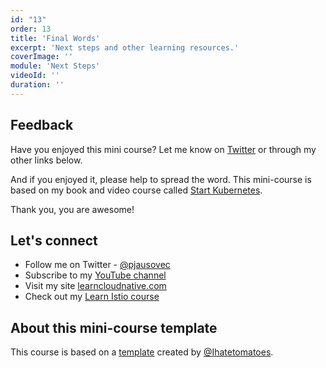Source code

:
 ```yaml
---
id: "13"
order: 13
title: 'Final Words'
excerpt: 'Next steps and other learning resources.'
coverImage: ''
module: 'Next Steps'
videoId: ''
duration: ''
---
```


## Feedback

Have you enjoyed this mini course? Let me know on [Twitter](https://twitter.com/pjausovec) or through my other links below.

And if you enjoyed it, please help to spread the word. This mini-course is based on my book and video course called [Start Kubernetes](https://gum.co/kubernetes).

Thank you, you are awesome!

## Let's connect

- Follow me on Twitter - [@pjausovec](https://twitter.com/pjausovec)
- Subscribe to my [YouTube channel](https://www.youtube.com/c/PeterJausovec?sub_confirmation=1)
- Visit my site [learncloudnative.com](https://learncloudnative.com/)
- Check out my [Learn Istio course](https://gum.co/learnistio)

## About this mini-course template

This course is based on a [template](https://github.com/Ihatetomatoes/nextjs-101) created by [@Ihatetomatoes](https://twitter.com/ihatetomatoes).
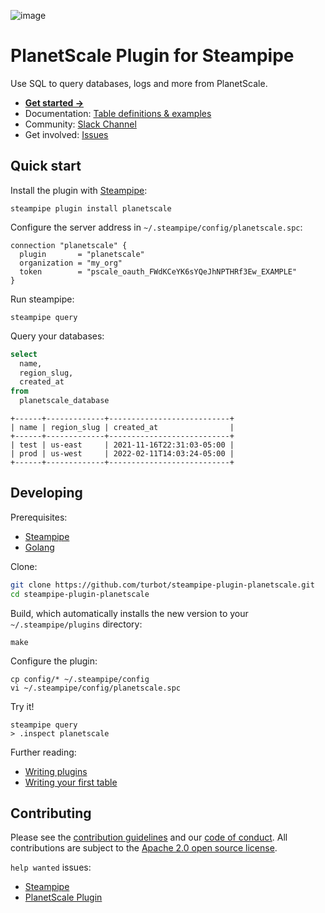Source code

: ![image](https://hub.steampipe.io/images/plugins/turbot/planetscale-social-graphic.png)

# PlanetScale Plugin for Steampipe

Use SQL to query databases, logs and more from PlanetScale.

- **[Get started →](https://hub.steampipe.io/plugins/turbot/planetscale)**
- Documentation: [Table definitions & examples](https://hub.steampipe.io/plugins/turbot/planetscale/tables)
- Community: [Slack Channel](https://steampipe.io/community/join)
- Get involved: [Issues](https://github.com/turbot/steampipe-plugin-planetscale/issues)

## Quick start

Install the plugin with [Steampipe](https://steampipe.io):

```shell
steampipe plugin install planetscale
```

Configure the server address in `~/.steampipe/config/planetscale.spc`:

```hcl
connection "planetscale" {
  plugin       = "planetscale"
  organization = "my_org"
  token        = "pscale_oauth_FWdKCeYK6sYQeJhNPTHRf3Ew_EXAMPLE"
}
```

Run steampipe:

```shell
steampipe query
```

Query your databases:

```sql
select
  name,
  region_slug,
  created_at
from
  planetscale_database
```

```
+------+-------------+---------------------------+
| name | region_slug | created_at                |
+------+-------------+---------------------------+
| test | us-east     | 2021-11-16T22:31:03-05:00 |
| prod | us-west     | 2022-02-11T14:03:24-05:00 |
+------+-------------+---------------------------+
```

## Developing

Prerequisites:

- [Steampipe](https://steampipe.io/downloads)
- [Golang](https://golang.org/doc/install)

Clone:

```sh
git clone https://github.com/turbot/steampipe-plugin-planetscale.git
cd steampipe-plugin-planetscale
```

Build, which automatically installs the new version to your `~/.steampipe/plugins` directory:

```
make
```

Configure the plugin:

```
cp config/* ~/.steampipe/config
vi ~/.steampipe/config/planetscale.spc
```

Try it!

```
steampipe query
> .inspect planetscale
```

Further reading:

- [Writing plugins](https://steampipe.io/docs/develop/writing-plugins)
- [Writing your first table](https://steampipe.io/docs/develop/writing-your-first-table)

## Contributing

Please see the [contribution guidelines](https://github.com/turbot/steampipe/blob/main/CONTRIBUTING.md) and our [code of conduct](https://github.com/turbot/steampipe/blob/main/CODE_OF_CONDUCT.md). All contributions are subject to the [Apache 2.0 open source license](https://github.com/turbot/steampipe-plugin-planetscale/blob/main/LICENSE).

`help wanted` issues:

- [Steampipe](https://github.com/turbot/steampipe/labels/help%20wanted)
- [PlanetScale Plugin](https://github.com/turbot/steampipe-plugin-planetscale/labels/help%20wanted)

Brief: From the first line above to the line containing "Have you enjoyed", repeat each line exactly. Pictures stay out.

Answer to the exercise:
Source code

:
 ```yaml
---
id: "13"
order: 13
title: 'Final Words'
excerpt: 'Next steps and other learning resources.'
coverImage: ''
module: 'Next Steps'
videoId: ''
duration: ''
---
```


## Feedback

Have you enjoyed this mini course? Let me know on [Twitter](https://twitter.com/pjausovec) or through my other links below.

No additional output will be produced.